__Directions__
Output each of the entries exactly, skipping every picture they contain.

(Excerpts from a dataset)
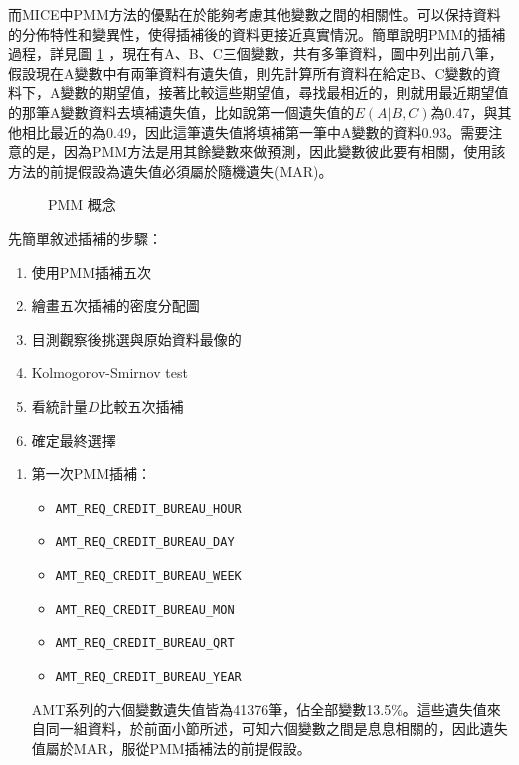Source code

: \documentclass[12pt, a4paper]{article}
\begin{document}
\begin{enumerate}
而MICE中PMM方法的優點在於能夠考慮其他變數之間的相關性。可以保持資料的分佈特性和變異性，使得插補後的資料更接近真實情況。簡單說明PMM的插補過程，詳見圖 \ref{fig:PMM 概念} ，現在有A、B、C三個變數，共有多筆資料，圖中列出前八筆，假設現在A變數中有兩筆資料有遺失值，則先計算所有資料在給定B、C變數的資料下，A變數的期望值，接著比較這些期望值，尋找最相近的，則就用最近期望值的那筆A變數資料去填補遺失值，比如說第一個遺失值的$E(A|B,C)$為0.47，與其他相比最近的為0.49，因此這筆遺失值將填補第一筆中A變數的資料0.93。需要注意的是，因為PMM方法是用其餘變數來做預測，因此變數彼此要有相關，使用該方法的前提假設為遺失值必須屬於隨機遺失(MAR)。

\begin{figure}[h]
    \caption{PMM 概念}
    \label{fig:PMM 概念}
\end{figure}

先簡單敘述插補的步驟：

\begin{enumerate}[-Step 1.]

\item 使用PMM插補五次
\item 繪畫五次插補的密度分配圖
\item 目測觀察後挑選與原始資料最像的
\item Kolmogorov-Smirnov test
\item 看統計量$D$比較五次插補
\item 確定最終選擇

\end{enumerate}
\begin{enumerate}

\item 第一次PMM插補：

\begin{itemize}
\item \verb|AMT_REQ_CREDIT_BUREAU_HOUR|

\item \verb|AMT_REQ_CREDIT_BUREAU_DAY|

\item \verb|AMT_REQ_CREDIT_BUREAU_WEEK|

\item \verb|AMT_REQ_CREDIT_BUREAU_MON|

\item \verb|AMT_REQ_CREDIT_BUREAU_QRT|

\item \verb|AMT_REQ_CREDIT_BUREAU_YEAR|
\end{itemize}
AMT系列的六個變數遺失值皆為41376筆，佔全部變數13.5\%。這些遺失值來自同一組資料，於前面小節所述，可知六個變數之間是息息相關的，因此遺失值屬於MAR，服從PMM插補法的前提假設。


\end{enumerate}
\end{enumerate}
\end{document}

__Final answer__
Source code

: \documentclass[12pt, a4paper]{article}
\begin{document}
\begin{enumerate}
而MICE中PMM方法的優點在於能夠考慮其他變數之間的相關性。可以保持資料的分佈特性和變異性，使得插補後的資料更接近真實情況。簡單說明PMM的插補過程，詳見圖 \ref{fig:PMM 概念} ，現在有A、B、C三個變數，共有多筆資料，圖中列出前八筆，假設現在A變數中有兩筆資料有遺失值，則先計算所有資料在給定B、C變數的資料下，A變數的期望值，接著比較這些期望值，尋找最相近的，則就用最近期望值的那筆A變數資料去填補遺失值，比如說第一個遺失值的$E(A|B,C)$為0.47，與其他相比最近的為0.49，因此這筆遺失值將填補第一筆中A變數的資料0.93。需要注意的是，因為PMM方法是用其餘變數來做預測，因此變數彼此要有相關，使用該方法的前提假設為遺失值必須屬於隨機遺失(MAR)。

\begin{figure}[h]
    \caption{PMM 概念}
    \label{fig:PMM 概念}
\end{figure}

先簡單敘述插補的步驟：

\begin{enumerate}[-Step 1.]

\item 使用PMM插補五次
\item 繪畫五次插補的密度分配圖
\item 目測觀察後挑選與原始資料最像的
\item Kolmogorov-Smirnov test
\item 看統計量$D$比較五次插補
\item 確定最終選擇

\end{enumerate}
\begin{enumerate}

\item 第一次PMM插補：

\begin{itemize}
\item \verb|AMT_REQ_CREDIT_BUREAU_HOUR|

\item \verb|AMT_REQ_CREDIT_BUREAU_DAY|

\item \verb|AMT_REQ_CREDIT_BUREAU_WEEK|

\item \verb|AMT_REQ_CREDIT_BUREAU_MON|

\item \verb|AMT_REQ_CREDIT_BUREAU_QRT|

\item \verb|AMT_REQ_CREDIT_BUREAU_YEAR|
\end{itemize}
AMT系列的六個變數遺失值皆為41376筆，佔全部變數13.5\%。這些遺失值來自同一組資料，於前面小節所述，可知六個變數之間是息息相關的，因此遺失值屬於MAR，服從PMM插補法的前提假設。


\end{enumerate}
\end{enumerate}
\end{document}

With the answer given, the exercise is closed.